2 Eylül 2012 Pazar

Küresel lağım sistemi insanlığı tehdit ediyor!..



1980'li yılların başlarına kadar bu memlekette Amerikalılarla ilgili çok yaygın bir rivayet vardı. Denirdi ki, bugün dünya atlasını bir Amerikalının önüne açıp koysan orada Amerika'nın yerini bulup gösteremez! 

Bizler ise içten içe bunun oldukça abartılı bir tespit olması gerektiğini düşünür fakat orada burada bunu iştahla dillendirmekten yine de kendimizi alamazdık. 

Demek ki, hayatta asla büyük laf etmeyecekmişsin!.. 

Doğru olması halinde rezalet olarak nitelenmesi kaçınılmaz olan böyle bir durum, döndü dolaştı nihayet bizi de vurdu! Şimdi artık bizde de ülkesinin komşularını dahi sayamayan ama kellesi kulağı yerinde, elinde son model telefonu ve i-padı ile ortalıkta gerine gerine dolaşan bir yığın sözde okumuş yazmışımız var. Tıpkı Amerika'daki gibi! Yani, artık öyle görünüyor ki, "küçük Amerika" olma hedefine vasıl olmuş durumdayız!..

'Niye böyle oldu' deyip şöyle bir geriye döndüğümüzde görüyoruz ki, dünyanın iki kutupluluktan çıkıp tek kutuplu bir dünya haline gelmesi ile birlikte iştahını daha fazla gemleyemeyen emperyalist sermaye, "küreselleşme" yaygaraları ile anavatanında üretip durduğu adına kültür bile denilemeyecek bir ucubeyi bütün dünyaya bulaştırmayı başarmış!.. 


Evet, sadece bize değil, bütün dünyaya!.. İnanmıyorsanız bakın bugünkü Rusya'nın gençliğine, bakın Japonya'nın gençliğine...

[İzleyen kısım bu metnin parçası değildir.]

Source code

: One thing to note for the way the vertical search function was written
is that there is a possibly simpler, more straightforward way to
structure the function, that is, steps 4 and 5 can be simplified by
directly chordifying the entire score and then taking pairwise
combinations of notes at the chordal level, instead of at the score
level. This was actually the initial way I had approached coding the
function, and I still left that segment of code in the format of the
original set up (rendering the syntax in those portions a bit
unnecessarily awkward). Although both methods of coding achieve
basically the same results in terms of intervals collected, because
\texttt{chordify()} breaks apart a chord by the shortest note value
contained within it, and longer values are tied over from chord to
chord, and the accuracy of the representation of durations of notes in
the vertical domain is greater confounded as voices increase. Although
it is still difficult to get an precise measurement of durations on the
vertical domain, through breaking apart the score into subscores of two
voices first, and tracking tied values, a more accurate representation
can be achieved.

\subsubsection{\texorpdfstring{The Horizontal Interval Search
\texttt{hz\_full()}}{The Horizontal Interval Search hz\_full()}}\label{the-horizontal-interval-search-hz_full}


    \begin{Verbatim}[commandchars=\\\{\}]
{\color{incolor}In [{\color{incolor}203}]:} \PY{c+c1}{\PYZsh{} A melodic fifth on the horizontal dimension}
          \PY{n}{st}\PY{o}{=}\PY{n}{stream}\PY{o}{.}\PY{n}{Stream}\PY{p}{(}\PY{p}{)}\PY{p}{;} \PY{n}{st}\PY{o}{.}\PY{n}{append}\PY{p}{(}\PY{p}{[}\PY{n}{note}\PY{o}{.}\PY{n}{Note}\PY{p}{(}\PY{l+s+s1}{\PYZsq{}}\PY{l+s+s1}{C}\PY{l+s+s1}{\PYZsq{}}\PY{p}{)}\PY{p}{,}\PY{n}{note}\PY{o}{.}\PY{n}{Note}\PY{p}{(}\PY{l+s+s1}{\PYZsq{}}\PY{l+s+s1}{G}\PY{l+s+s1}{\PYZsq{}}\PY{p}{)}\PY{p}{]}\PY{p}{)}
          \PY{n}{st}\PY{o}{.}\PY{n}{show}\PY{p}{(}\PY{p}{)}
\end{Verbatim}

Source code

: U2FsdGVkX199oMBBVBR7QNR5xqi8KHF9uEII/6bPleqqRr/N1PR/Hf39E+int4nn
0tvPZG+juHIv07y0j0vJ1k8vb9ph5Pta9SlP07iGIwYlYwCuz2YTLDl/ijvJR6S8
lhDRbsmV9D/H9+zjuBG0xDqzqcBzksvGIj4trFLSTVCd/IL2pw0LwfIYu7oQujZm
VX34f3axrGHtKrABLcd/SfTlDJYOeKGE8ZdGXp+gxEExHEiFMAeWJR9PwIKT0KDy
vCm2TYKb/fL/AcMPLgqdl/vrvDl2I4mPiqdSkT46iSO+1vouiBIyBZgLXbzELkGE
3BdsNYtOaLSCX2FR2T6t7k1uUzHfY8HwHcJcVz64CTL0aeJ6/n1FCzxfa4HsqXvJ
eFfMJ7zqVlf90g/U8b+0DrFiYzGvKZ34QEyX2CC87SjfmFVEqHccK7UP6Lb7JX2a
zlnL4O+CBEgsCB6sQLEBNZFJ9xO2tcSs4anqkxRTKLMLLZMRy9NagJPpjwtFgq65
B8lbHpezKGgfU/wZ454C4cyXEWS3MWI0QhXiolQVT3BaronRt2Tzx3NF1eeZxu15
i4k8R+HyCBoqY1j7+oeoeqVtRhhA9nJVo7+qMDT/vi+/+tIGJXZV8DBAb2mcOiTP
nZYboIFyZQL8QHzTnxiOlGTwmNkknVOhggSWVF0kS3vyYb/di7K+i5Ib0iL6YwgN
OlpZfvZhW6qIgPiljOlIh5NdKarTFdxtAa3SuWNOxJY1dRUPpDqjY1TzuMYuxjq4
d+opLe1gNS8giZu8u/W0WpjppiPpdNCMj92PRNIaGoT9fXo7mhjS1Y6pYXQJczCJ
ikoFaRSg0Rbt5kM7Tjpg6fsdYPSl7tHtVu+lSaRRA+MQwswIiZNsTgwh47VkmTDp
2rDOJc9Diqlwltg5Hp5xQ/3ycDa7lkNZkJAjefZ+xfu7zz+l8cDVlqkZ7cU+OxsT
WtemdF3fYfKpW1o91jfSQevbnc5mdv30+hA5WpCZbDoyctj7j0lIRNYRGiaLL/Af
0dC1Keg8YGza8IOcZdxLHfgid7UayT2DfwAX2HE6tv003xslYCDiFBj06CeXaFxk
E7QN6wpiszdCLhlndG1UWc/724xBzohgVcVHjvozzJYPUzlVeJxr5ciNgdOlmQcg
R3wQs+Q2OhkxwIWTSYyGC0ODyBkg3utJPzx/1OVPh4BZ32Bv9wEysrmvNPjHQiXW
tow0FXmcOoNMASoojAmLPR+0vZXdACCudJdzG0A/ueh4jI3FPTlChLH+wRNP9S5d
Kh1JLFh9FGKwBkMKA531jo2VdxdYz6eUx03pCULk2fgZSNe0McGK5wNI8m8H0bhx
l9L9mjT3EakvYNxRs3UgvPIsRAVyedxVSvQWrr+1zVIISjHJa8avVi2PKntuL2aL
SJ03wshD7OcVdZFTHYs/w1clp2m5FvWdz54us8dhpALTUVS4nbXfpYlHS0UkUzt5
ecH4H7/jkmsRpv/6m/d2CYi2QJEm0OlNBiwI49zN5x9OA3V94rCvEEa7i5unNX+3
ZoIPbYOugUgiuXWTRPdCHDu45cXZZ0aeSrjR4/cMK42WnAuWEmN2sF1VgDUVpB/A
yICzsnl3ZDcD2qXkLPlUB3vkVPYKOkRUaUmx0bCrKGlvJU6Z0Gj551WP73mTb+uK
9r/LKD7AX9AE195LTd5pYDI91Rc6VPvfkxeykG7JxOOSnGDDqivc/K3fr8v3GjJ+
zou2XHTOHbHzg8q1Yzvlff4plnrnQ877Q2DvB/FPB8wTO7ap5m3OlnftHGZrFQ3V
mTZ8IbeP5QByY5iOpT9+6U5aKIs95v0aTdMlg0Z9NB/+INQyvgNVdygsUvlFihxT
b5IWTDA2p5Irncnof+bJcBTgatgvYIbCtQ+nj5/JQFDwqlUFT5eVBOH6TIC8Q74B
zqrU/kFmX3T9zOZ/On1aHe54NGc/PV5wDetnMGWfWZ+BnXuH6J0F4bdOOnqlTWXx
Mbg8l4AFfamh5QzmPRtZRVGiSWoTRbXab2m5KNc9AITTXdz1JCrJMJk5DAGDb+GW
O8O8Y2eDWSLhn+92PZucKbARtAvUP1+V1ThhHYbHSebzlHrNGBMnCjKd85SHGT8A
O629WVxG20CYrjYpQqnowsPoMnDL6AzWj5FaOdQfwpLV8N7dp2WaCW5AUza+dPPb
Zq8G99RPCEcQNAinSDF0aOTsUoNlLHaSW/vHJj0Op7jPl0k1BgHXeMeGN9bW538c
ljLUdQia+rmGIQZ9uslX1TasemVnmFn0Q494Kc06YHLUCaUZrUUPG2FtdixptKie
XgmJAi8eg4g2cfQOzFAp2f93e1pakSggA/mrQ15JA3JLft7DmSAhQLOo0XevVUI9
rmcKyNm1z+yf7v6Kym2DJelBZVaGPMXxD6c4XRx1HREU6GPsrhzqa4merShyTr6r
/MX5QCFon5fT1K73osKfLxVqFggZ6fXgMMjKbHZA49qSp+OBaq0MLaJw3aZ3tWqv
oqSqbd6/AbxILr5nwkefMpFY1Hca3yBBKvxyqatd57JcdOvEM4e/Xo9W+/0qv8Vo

Evet, Amerikan hayat tarzının özellikle II. dünya savaşı ve sonrasında dünyayı etkilediği bir sır değil. Yalnız şurası da var ki, John Kennedy suikastı ile beraber Amerika çok değişti, değiştirildi. Hollywood filmleri ile dünyaya aktarılan o günkü kültürün bizdeki yansıması siyah-beyaz Türk filmlerinde de kendisini gösteriyordu. Çoğu zaman, aşk ve barış yolunda "fakir ama dürüst" bir gencin mutluluk mücadelesini anlatan senaryoların ağırlıkta olduğu bu sinematik öyküler, insanlara sadece hoşça vakit geçirtmekle kalmıyor ve ne kadar da itiraz edilse izleyenler üzerinde pozitif etkiler bıraktığı inkar edilemiyordu.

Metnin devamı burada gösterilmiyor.